(Items listed in a dataset)
═══
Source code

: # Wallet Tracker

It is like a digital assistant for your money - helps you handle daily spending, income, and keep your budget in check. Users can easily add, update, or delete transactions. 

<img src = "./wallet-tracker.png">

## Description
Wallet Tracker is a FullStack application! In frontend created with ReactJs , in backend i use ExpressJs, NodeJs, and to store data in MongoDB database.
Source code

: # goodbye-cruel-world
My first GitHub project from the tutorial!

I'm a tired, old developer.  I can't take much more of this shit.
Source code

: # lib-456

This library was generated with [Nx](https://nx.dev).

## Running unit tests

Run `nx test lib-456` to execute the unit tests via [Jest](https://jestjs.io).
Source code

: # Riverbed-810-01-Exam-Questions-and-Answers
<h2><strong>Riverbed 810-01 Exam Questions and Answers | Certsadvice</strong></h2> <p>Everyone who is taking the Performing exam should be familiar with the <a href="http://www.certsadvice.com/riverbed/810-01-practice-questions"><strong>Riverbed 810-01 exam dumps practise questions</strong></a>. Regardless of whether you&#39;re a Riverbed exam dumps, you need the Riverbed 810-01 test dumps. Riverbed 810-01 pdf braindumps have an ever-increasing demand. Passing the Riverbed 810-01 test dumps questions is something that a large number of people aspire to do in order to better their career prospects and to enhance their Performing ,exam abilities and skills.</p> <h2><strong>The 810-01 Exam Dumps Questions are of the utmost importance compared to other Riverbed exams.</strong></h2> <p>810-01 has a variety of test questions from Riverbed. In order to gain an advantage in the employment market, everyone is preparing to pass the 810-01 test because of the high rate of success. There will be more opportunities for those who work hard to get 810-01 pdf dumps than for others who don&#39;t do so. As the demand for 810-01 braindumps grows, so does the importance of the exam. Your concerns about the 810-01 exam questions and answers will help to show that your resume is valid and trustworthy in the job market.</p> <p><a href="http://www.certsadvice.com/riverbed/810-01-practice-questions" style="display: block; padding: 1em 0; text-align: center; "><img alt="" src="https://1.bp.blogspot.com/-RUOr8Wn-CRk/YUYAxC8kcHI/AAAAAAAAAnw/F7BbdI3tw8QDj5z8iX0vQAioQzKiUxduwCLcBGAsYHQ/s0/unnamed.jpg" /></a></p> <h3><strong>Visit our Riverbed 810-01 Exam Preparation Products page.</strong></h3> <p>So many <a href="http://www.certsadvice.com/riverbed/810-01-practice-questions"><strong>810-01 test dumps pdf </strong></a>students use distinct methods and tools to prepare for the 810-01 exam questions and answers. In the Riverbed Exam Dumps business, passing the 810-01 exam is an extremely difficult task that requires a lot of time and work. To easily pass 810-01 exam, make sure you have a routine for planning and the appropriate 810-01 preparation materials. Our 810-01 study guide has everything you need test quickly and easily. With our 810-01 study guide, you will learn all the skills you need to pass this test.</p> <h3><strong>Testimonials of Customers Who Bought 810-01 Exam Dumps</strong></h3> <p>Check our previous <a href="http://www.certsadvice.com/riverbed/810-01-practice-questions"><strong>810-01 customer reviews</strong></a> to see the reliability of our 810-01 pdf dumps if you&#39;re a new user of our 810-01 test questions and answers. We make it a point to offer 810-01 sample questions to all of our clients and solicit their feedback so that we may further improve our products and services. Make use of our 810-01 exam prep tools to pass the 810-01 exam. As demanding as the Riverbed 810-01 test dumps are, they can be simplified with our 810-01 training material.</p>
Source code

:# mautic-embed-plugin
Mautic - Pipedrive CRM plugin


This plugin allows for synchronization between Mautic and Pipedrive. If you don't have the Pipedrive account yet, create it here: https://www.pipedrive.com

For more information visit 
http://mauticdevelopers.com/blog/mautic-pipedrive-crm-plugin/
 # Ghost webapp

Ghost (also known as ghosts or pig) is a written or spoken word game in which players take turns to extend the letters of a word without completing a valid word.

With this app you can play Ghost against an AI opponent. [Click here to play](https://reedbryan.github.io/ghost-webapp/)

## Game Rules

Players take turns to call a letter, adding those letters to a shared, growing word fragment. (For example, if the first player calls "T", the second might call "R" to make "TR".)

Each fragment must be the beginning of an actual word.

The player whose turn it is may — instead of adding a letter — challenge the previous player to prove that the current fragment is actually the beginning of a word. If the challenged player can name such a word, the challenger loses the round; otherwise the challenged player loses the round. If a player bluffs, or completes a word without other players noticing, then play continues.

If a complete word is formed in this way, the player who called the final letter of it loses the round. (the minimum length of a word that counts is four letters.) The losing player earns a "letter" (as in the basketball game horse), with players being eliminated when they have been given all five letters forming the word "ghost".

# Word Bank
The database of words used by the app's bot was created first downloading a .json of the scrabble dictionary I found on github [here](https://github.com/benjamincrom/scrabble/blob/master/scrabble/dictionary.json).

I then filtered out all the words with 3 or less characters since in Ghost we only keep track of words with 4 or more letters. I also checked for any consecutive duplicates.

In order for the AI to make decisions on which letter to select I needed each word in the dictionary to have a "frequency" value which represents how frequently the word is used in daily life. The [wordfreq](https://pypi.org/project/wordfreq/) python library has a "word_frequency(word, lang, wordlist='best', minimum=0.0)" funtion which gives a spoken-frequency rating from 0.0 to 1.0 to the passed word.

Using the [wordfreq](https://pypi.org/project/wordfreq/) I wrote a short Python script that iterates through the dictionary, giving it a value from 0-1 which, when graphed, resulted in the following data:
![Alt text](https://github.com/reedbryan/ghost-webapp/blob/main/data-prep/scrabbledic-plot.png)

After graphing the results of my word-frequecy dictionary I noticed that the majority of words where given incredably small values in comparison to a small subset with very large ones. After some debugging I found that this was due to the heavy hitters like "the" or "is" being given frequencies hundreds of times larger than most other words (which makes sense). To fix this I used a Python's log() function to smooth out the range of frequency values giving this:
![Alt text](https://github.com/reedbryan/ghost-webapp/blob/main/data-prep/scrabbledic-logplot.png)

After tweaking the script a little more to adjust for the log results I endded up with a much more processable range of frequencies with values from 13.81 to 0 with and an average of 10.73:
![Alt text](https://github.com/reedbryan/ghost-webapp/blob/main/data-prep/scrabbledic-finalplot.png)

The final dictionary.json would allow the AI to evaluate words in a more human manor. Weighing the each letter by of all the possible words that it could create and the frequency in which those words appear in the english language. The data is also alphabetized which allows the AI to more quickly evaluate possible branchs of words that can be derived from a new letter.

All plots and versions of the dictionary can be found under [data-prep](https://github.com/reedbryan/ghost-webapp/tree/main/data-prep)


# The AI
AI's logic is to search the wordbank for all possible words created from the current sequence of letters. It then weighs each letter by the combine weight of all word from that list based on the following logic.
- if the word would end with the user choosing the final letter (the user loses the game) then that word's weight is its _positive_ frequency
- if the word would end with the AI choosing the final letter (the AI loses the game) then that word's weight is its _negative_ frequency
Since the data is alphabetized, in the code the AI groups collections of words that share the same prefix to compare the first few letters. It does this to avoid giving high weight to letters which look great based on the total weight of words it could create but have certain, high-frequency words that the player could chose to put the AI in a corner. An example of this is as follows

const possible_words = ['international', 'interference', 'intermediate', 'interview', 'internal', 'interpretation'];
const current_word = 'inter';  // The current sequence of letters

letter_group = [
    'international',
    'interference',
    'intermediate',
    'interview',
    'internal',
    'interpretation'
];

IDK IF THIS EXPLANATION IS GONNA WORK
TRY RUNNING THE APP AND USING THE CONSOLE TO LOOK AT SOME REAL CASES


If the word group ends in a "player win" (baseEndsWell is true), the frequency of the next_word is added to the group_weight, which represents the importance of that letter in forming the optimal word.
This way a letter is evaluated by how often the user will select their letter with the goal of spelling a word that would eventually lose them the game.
═══
- _What you have to do_:
Each line of the records above, from the first through the one containing "## Running unit tests", is to be retyped exactly; no other line belongs.

- _Solution to the problem_:
Source code

: # Wallet Tracker

It is like a digital assistant for your money - helps you handle daily spending, income, and keep your budget in check. Users can easily add, update, or delete transactions. 

<img src = "./wallet-tracker.png">

## Description
Wallet Tracker is a FullStack application! In frontend created with ReactJs , in backend i use ExpressJs, NodeJs, and to store data in MongoDB database.
Source code

: # goodbye-cruel-world
My first GitHub project from the tutorial!

I'm a tired, old developer.  I can't take much more of this shit.
Source code

: # lib-456

This library was generated with [Nx](https://nx.dev).

## Running unit tests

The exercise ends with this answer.